▼

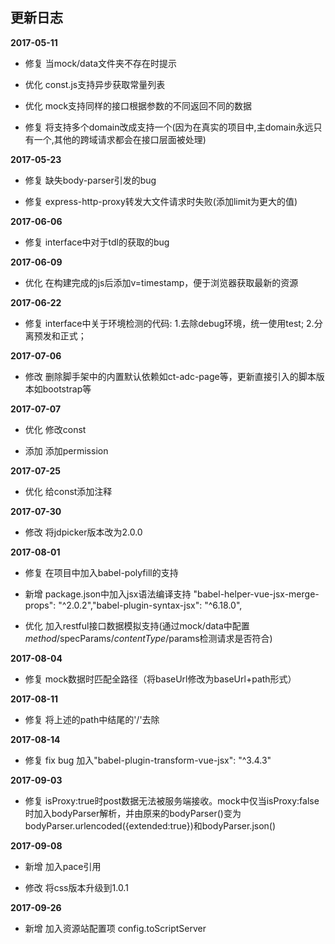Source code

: ## 更新日志

**2017-05-11**

- 修复 当mock/data文件夹不存在时提示

- 优化 const.js支持异步获取常量列表

- 优化 mock支持同样的接口根据参数的不同返回不同的数据

- 修复 将支持多个domain改成支持一个(因为在真实的项目中,主domain永远只有一个,其他的跨域请求都会在接口层面被处理)

**2017-05-23**

- 修复 缺失body-parser引发的bug

- 修复 express-http-proxy转发大文件请求时失败(添加limit为更大的值)

**2017-06-06**

- 修复 interface中对于tdl的获取的bug

**2017-06-09**

- 优化 在构建完成的js后添加v=timestamp，便于浏览器获取最新的资源

**2017-06-22**

- 修复 interface中关于环境检测的代码: 1.去除debug环境，统一使用test; 2.分离预发和正式；

**2017-07-06**

- 修改 删除脚手架中的内置默认依赖如ct-adc-page等，更新直接引入的脚本版本如bootstrap等

**2017-07-07**

- 优化 修改const

- 添加 添加permission

**2017-07-25**

- 优化 给const添加注释

**2017-07-30**

- 修改 将jdpicker版本改为2.0.0

**2017-08-01**

- 修复 在项目中加入babel-polyfill的支持

- 新增 package.json中加入jsx语法编译支持 "babel-helper-vue-jsx-merge-props": "^2.0.2","babel-plugin-syntax-jsx": "^6.18.0",

- 优化 加入restful接口数据模拟支持(通过mock/data中配置$method/$specParams/$contentType/$params检测请求是否符合)

**2017-08-04**

- 修复 mock数据时匹配全路径（将baseUrl修改为baseUrl+path形式）

**2017-08-11**

- 修复 将上述的path中结尾的'/'去除

**2017-08-14**

- 修复 fix bug 加入"babel-plugin-transform-vue-jsx": "^3.4.3"

**2017-09-03**

- 修复 isProxy:true时post数据无法被服务端接收。mock中仅当isProxy:false时加入bodyParser解析，并由原来的bodyParser()变为bodyParser.urlencoded({extended:true})和bodyParser.json()

**2017-09-08**

- 新增 加入pace引用

- 修改 将css版本升级到1.0.1

**2017-09-26**

- 新增 加入资源站配置项 config.toScriptServer
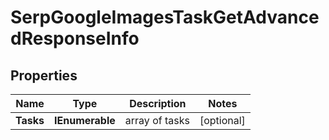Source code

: # SerpGoogleImagesTaskGetAdvancedResponseInfo


## Properties

| Name | Type | Description | Notes |
|------------ | ------------- | ------------- | -------------|
**Tasks** | **IEnumerable<SerpGoogleImagesTaskGetAdvancedTaskInfo>** | array of tasks |[optional]|
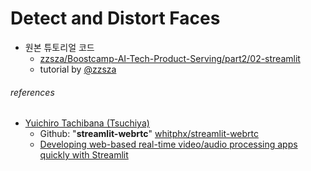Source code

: # Detect and Distort Faces

- 원본 튜토리얼 코드
  - [zzsza/Boostcamp-AI-Tech-Product-Serving/part2/02-streamlit](https://github.com/zzsza/Boostcamp-AI-Tech-Product-Serving/tree/main/part2/02-streamlit)
  - tutorial by [@zzsza](https://zzsza.github.io/about/)




###### references

- [Yuichiro Tachibana (Tsuchiya)](https://github.com/whitphx)
  - Github: "**streamlit-webrtc**" [whitphx/streamlit-webrtc](https://github.com/whitphx/streamlit-webrtc)
  - [Developing web-based real-time video/audio processing apps quickly with Streamlit](https://dev.to/whitphx/developing-web-based-real-time-videoaudio-processing-apps-quickly-with-streamlit-4k89)

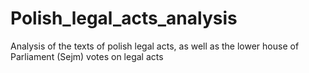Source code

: # Polish_legal_acts_analysis
Analysis of the texts of polish legal acts, as well as the lower house of Parliament (Sejm) votes on legal acts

▲

## Instructions to follow:
Scan the listing above. Gather each line that contains the word "zzsza".

## Solution for this task:
  - [zzsza/Boostcamp-AI-Tech-Product-Serving/part2/02-streamlit](https://github.com/zzsza/Boostcamp-AI-Tech-Product-Serving/tree/main/part2/02-streamlit)
  - tutorial by [@zzsza](https://zzsza.github.io/about/)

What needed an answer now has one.